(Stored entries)
↓↓↓

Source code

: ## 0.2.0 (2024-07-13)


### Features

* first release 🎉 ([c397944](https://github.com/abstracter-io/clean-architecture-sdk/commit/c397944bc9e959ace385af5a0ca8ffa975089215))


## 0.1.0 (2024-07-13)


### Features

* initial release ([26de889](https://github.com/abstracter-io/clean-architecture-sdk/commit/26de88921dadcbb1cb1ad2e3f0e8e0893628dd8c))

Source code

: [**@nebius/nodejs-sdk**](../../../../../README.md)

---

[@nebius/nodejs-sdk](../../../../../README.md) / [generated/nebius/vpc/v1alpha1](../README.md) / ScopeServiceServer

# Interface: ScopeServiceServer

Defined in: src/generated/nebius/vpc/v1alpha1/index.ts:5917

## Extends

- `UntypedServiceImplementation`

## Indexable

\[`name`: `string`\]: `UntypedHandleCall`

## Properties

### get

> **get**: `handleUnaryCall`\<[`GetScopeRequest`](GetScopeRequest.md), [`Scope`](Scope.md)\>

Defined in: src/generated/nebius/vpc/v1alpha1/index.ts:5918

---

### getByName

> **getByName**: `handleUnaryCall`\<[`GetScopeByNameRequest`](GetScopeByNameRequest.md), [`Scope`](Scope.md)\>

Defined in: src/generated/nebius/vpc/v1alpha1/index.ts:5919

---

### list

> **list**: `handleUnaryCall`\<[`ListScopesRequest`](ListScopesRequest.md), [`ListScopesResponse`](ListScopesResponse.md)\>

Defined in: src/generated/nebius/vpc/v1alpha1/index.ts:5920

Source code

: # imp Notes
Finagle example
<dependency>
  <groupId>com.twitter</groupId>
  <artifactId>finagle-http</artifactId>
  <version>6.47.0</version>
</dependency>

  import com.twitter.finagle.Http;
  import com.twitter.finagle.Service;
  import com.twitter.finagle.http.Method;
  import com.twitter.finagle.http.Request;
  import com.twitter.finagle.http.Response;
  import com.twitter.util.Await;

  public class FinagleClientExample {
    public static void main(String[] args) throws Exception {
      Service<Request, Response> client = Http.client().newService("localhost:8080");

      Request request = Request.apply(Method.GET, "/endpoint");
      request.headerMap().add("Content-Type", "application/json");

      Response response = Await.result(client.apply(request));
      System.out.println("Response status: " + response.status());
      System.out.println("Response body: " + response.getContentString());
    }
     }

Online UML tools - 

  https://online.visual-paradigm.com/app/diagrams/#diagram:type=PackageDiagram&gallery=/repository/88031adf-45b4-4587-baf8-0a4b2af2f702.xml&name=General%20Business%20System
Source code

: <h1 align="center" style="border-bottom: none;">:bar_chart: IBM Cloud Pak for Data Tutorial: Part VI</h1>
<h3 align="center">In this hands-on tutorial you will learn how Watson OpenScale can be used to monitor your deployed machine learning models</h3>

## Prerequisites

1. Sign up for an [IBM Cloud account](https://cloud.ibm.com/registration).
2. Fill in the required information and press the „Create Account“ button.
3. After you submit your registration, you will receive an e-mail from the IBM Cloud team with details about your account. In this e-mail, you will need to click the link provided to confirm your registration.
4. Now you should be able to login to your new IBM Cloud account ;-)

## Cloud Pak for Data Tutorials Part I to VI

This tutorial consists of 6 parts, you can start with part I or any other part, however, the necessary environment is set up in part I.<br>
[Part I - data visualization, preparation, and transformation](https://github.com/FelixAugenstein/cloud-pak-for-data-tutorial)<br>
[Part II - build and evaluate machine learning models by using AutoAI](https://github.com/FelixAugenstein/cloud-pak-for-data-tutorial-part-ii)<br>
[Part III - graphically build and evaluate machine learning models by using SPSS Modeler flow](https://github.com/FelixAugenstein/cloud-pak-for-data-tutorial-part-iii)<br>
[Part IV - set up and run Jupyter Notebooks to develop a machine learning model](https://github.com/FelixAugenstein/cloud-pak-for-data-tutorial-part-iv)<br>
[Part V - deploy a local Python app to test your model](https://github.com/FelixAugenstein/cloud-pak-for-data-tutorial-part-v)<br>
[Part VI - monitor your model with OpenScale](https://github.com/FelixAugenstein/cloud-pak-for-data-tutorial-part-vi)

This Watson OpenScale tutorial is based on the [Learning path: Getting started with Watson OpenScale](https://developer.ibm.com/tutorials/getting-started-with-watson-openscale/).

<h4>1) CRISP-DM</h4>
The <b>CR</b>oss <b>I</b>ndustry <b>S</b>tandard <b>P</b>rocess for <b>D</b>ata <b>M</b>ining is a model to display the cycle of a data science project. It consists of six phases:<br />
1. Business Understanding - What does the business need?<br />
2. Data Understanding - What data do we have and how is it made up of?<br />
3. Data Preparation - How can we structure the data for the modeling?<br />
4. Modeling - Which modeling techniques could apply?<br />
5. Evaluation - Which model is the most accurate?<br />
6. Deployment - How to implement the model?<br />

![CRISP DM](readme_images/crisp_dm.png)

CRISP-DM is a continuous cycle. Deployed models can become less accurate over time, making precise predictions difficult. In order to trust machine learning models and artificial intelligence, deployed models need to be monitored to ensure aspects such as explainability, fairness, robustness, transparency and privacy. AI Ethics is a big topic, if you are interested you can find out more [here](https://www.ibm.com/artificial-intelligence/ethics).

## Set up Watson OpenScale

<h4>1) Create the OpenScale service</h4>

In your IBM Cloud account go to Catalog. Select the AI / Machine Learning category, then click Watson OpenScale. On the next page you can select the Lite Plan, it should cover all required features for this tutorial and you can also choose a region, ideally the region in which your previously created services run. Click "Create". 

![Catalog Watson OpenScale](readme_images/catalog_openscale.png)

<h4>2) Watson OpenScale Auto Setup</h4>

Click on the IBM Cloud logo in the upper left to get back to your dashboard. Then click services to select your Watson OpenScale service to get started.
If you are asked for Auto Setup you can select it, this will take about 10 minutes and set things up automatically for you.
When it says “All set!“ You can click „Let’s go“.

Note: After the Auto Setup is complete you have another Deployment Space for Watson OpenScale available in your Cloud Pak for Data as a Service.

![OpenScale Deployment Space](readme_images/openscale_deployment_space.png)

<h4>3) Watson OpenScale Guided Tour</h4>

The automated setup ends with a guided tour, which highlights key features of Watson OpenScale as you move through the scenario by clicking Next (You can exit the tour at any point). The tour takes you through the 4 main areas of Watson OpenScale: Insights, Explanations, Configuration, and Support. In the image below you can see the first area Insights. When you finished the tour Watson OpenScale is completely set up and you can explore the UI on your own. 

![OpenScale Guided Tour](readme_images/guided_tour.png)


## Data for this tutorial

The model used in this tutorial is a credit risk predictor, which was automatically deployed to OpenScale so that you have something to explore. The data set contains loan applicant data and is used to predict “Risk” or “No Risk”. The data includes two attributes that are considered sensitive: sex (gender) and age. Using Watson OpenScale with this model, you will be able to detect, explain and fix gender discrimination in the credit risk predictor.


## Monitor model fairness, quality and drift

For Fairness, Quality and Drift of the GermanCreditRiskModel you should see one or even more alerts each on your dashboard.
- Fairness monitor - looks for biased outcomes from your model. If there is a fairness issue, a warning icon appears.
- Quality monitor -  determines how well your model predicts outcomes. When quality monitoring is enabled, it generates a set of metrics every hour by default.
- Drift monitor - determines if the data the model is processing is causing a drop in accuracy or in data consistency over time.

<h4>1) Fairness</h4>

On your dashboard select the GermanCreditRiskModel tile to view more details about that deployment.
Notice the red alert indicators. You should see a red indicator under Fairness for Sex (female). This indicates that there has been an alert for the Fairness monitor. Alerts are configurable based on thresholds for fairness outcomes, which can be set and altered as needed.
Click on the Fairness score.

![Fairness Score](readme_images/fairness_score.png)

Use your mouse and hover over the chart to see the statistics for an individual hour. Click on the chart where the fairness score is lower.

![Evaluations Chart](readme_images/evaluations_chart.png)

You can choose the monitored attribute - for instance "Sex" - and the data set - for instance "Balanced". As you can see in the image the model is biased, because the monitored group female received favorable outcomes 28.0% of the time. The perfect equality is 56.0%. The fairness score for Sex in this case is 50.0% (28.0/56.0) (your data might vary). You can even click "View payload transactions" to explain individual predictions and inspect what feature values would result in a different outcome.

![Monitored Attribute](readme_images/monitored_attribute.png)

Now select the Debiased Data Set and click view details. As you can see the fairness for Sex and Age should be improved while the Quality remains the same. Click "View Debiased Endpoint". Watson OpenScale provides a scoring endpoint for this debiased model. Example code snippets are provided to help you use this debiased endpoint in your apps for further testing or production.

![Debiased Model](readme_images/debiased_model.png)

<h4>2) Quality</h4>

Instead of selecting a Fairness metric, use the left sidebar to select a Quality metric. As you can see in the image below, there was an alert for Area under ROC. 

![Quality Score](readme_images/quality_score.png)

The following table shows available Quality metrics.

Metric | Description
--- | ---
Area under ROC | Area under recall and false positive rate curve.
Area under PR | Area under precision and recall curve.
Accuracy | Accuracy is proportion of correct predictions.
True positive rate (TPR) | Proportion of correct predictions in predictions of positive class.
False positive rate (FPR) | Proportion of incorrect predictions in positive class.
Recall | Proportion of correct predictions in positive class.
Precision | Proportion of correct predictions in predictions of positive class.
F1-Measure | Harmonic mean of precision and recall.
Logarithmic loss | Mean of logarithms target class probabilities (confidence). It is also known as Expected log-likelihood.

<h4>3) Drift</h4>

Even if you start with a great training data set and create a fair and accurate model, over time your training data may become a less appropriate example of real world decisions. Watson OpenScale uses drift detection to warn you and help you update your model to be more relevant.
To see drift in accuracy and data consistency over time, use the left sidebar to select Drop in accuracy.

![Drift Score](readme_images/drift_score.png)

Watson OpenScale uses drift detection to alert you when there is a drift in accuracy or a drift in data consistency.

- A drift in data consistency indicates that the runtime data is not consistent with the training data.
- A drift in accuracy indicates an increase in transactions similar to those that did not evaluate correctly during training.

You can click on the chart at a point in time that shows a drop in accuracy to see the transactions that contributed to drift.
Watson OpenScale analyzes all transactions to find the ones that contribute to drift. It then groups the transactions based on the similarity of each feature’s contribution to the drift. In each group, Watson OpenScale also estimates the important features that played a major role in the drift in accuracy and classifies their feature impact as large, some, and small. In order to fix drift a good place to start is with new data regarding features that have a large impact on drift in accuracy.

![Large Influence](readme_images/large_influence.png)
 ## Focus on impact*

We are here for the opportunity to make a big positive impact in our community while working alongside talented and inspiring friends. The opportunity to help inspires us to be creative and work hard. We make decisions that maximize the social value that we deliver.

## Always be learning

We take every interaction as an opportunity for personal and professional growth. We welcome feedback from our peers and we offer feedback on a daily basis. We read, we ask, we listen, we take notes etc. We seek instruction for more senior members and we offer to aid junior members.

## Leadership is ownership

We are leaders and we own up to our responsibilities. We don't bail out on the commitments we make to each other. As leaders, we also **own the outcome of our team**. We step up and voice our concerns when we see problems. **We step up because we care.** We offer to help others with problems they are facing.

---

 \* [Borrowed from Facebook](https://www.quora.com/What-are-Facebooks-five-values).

↑↑↑

PROBLEM: Read through the entries and copy every line that includes "center".

TASK RESPONSE:
: <h1 align="center" style="border-bottom: none;">:bar_chart: IBM Cloud Pak for Data Tutorial: Part VI</h1>
<h3 align="center">In this hands-on tutorial you will learn how Watson OpenScale can be used to monitor your deployed machine learning models</h3>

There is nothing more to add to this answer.